The complexity of vadose zone, groundwater and surface water interactions presents hydrological research challenges specifically in the area of quantifying groundwater recharge. To acknowledge unity of the surface and groundwater systems requires an interdisciplinary approach that organizes knowledge about an analysis domain based on hydrologic units rather than on aquifers, enabling an integrative, system viewpoint of the terrestrial hydrologic system. By establishing the relationship between landscape components and water balance characteristics, hydrologic response units are established. This dissertation hypothesizes that regionalization can identify hierarchical hydrogeological units (HHUs) composed of unique combinations of surface water, groundwater and vadose zone landscape characteristics with statistically different recharge rates (p<0.05), and that these units can be used to estimate the renewable water flux of the groundwater system. Three interdependent studies were pursued to address the hypothesis:
(i)a statewide regionalization of mean annual streamflow that defined independent hydrologic regimes within Minnesota;
(ii) a regionalization focusing on East Central Minnesota which established unique HHUs based on unique combinations of landscape characteristics with statistically significant differences in mean minimum recharge;
(iii) a water management application which used the regionalization methodology to quantify the renewable groundwater flux and assess a water resources sustainability indicator within the Twin Cities Metropolitan Area.

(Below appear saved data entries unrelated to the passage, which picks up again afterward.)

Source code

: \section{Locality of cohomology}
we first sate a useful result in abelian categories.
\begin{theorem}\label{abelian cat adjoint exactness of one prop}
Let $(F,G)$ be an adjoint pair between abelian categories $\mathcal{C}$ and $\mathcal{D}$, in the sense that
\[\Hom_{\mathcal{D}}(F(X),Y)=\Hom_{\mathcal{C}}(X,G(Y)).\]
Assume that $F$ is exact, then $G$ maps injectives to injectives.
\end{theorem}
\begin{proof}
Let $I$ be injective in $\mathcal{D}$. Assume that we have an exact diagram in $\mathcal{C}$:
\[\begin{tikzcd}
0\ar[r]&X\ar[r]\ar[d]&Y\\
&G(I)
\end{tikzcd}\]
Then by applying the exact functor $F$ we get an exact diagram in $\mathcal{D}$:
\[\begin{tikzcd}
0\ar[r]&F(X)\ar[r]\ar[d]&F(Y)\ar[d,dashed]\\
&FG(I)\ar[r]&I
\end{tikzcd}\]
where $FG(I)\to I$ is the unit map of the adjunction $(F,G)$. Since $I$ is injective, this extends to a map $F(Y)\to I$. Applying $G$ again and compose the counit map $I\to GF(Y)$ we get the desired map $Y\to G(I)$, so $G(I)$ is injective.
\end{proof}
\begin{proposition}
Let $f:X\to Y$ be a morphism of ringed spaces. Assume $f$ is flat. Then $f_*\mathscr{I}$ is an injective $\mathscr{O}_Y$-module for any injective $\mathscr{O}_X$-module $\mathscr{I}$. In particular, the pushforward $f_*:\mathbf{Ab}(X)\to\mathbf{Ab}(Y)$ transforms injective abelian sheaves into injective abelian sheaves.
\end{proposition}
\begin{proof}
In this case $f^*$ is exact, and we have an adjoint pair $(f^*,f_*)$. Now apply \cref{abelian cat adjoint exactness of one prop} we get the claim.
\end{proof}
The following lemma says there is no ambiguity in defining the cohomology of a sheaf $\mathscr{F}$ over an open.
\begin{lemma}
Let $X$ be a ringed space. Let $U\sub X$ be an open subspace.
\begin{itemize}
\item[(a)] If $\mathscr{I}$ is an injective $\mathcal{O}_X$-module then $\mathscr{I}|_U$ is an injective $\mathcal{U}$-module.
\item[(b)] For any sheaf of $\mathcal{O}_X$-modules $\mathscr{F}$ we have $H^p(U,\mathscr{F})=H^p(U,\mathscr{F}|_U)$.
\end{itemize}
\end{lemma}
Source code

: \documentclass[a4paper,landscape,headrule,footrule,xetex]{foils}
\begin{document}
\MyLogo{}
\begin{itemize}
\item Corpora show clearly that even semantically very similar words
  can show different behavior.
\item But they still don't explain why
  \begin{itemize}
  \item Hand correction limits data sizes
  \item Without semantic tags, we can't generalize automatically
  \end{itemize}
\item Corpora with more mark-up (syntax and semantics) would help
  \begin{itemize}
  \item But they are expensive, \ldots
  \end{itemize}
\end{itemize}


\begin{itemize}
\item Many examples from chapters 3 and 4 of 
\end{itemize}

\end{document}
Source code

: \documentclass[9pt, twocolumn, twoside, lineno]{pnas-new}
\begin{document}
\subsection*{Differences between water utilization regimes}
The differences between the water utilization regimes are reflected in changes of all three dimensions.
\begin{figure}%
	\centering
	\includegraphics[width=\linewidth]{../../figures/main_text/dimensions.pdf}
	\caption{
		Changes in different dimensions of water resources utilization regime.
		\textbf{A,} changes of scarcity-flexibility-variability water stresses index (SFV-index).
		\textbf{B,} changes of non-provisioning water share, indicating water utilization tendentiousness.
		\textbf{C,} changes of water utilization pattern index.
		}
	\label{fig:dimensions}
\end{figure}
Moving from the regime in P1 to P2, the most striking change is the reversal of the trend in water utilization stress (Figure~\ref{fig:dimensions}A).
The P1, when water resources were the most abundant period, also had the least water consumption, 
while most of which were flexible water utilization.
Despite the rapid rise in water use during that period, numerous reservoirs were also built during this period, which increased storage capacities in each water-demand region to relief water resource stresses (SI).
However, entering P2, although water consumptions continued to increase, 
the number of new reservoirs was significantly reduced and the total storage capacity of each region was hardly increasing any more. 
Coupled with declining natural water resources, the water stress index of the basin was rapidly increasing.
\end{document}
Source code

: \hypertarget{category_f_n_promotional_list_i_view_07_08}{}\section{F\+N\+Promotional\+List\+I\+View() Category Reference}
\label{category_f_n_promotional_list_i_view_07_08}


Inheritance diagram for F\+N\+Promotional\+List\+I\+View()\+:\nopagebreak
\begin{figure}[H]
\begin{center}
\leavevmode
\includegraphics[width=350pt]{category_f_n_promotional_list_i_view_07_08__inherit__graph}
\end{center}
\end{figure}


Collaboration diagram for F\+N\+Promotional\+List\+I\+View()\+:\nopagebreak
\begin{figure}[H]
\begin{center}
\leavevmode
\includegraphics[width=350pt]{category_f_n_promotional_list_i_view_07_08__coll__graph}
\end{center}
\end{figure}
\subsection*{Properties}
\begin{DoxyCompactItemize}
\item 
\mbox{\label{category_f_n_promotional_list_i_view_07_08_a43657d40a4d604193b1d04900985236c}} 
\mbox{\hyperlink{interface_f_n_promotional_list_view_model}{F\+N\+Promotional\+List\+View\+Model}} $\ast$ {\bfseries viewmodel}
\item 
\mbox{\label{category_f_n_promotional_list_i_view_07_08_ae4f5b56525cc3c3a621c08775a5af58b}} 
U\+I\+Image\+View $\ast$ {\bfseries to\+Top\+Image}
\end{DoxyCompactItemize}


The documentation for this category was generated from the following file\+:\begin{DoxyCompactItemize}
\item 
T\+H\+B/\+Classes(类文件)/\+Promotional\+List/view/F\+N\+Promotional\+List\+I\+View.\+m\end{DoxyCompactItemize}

Results from the three studies indicate that landscape characteristics control the rate of renewable water flux within the groundwater system. The results identified at one analysis scale could be used to extrapolate data at refined scales where long-term hydrologic monitoring data is lacking but informed water management decisions are crucial for the sustainable future of freshwater resources. Within the state of Minnesota, five hydrologic regimes were identified, each with varying inter- and intra-annual flow characteristics. Kendall-tau results suggest that mean annual streamflow within the regimes is either increasing or remaining stable. Focusing on a smaller, regional analysis territory within East-Central Minnesota, regionalization using the Watershed Characteristics Approach (WCA) identified HHUs composed of unique combinations of hydrogeologic characteristics, bedrock material, Quaternary thickness, topography and available water capacity. These HHUs and their corresponding minimum monthly recharge rates represent the renewable groundwater flux. HHUs previously identified within the Twin Cities Metropolitan Area (TCMA) were used together with water use estimates to calculate the sustainability indicator for each community within the TCMA. Although the WCA has few assumptions, limitations of the methodology include that the hierarchical refinement is based on the availability of streamflow data, and the accuracy of the estimated recharge rates associated with each HHU is pre-determined by the resolution of spatial landscape attribute data. Future research should further evaluate the defined HHUs to confirm that they are consistent for all five of the hydrologic regimes identified within Minnesota.